The victim in this story (sub req) is a friend of ours, and just to follow up, he's in ICU at John C Lincoln with a closed head injury, a slight fracture in his back and a bad case of road rash. Not nice, but it could have been much worse.

I don't expect the Courier had much time before deadline to do more than take down the police report on this and the page slot is small, so no blame for this story being a bit thin. I would like to see a followup, however.

The northbound pickup truck apparently ran the red light as our boy was legally turning north onto 89. This incident raises issues worthy of analysis. What's it like for non-drivers to get to work in Prescott? We can talk about bike lanes, mass transit, red-light runners, speed on 89, etc. His injuries are not slight but not massive either -- why couldn't YRMC handle him? What are the cumulative costs of medevac to Phoenix for all the patients we ought to be able to treat here? We can talk about the holes in our health-care system. You get the picture.

Update, 1:18pm: Link fixed.

A1: "Suspects in manhunt face felony charges"

Doug Cook gets the byline on what seems to be the edit of Ken Hedler's breathless first draft yesterday. I wonder whether the Courier couldn't have put both of them on it and got something more like this out yesterday.

Every news department wants to get in on breaking stories, that's the real excitement of the game, but you don't want to let your excitement about the information overpower your responsibility to inform.

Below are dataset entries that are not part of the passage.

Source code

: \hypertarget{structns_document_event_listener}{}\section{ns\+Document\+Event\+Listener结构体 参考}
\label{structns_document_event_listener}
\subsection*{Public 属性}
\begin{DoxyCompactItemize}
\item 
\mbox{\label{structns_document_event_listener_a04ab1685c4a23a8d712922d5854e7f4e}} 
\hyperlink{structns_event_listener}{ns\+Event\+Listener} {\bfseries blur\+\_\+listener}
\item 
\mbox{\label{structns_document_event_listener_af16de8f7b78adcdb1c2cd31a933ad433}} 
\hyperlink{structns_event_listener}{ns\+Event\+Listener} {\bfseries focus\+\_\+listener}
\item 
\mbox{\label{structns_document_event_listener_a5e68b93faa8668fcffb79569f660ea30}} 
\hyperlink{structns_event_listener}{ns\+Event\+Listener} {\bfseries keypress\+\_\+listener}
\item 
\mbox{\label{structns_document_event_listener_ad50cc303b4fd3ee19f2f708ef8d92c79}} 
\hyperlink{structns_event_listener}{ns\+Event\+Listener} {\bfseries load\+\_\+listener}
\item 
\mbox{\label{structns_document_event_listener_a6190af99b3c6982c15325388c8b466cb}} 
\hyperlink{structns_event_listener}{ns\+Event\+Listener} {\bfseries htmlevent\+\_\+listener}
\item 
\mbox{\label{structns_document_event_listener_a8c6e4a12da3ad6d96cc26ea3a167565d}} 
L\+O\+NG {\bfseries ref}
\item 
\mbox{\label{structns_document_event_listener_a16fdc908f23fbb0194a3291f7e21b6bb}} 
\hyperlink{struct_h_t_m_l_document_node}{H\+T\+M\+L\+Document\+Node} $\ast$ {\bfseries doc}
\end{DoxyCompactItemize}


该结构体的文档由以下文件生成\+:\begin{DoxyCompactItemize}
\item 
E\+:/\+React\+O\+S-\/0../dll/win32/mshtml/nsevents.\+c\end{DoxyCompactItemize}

The quote from the guy across the street -- who "stayed inside" worrying about getting shot -- speaks volumes about how well he thinks the PV cops would be able to keep a lid on things.

Update, 2:50pm: This last comment is not meant to disparage the PVPD, but rather to expand on the mindset of the witness. I'll bet he watches a lot of TV.

A1:"Parks & Rec survey: Wants outweigh willingness to pay"

People want more stuff, and they don't want to raise their own taxes to do it. I think if you look at any other survey like this, you'd see more or less the same result, it's no surprise at all. But by emphasizing this perfectly normal "disconnect," the Courier inserts a point of view. Did you write it that way, Cindy, or did your editor do a little rearranging?

We're almost 400 words into this before we read anything about what the respondents consider most important, which was the primary purpose of the survey. (I was in the "randomly selected" group of people who got the survey, and I responded.) If I read this right, open space came in fifth among about 30 priorities advanced by Parks & Rec. That strikes me as more significant than its placement in the story.

There's another way to interpret the don't-raise-my-taxes result (I wasn't in that group, by the way). Could it be that Prescott residents think they're paying more in taxes than the value they're getting back?

A1: "Easter Egg-Stravaganza"

It's not really Doug Cook's handling of this story, which is about what you'd expect for a cutesy-pie event like this, but I just find the image of a horde of ravening toddlers fighting for candy a little sickening first thing in the morning. Did it really have to go on page one?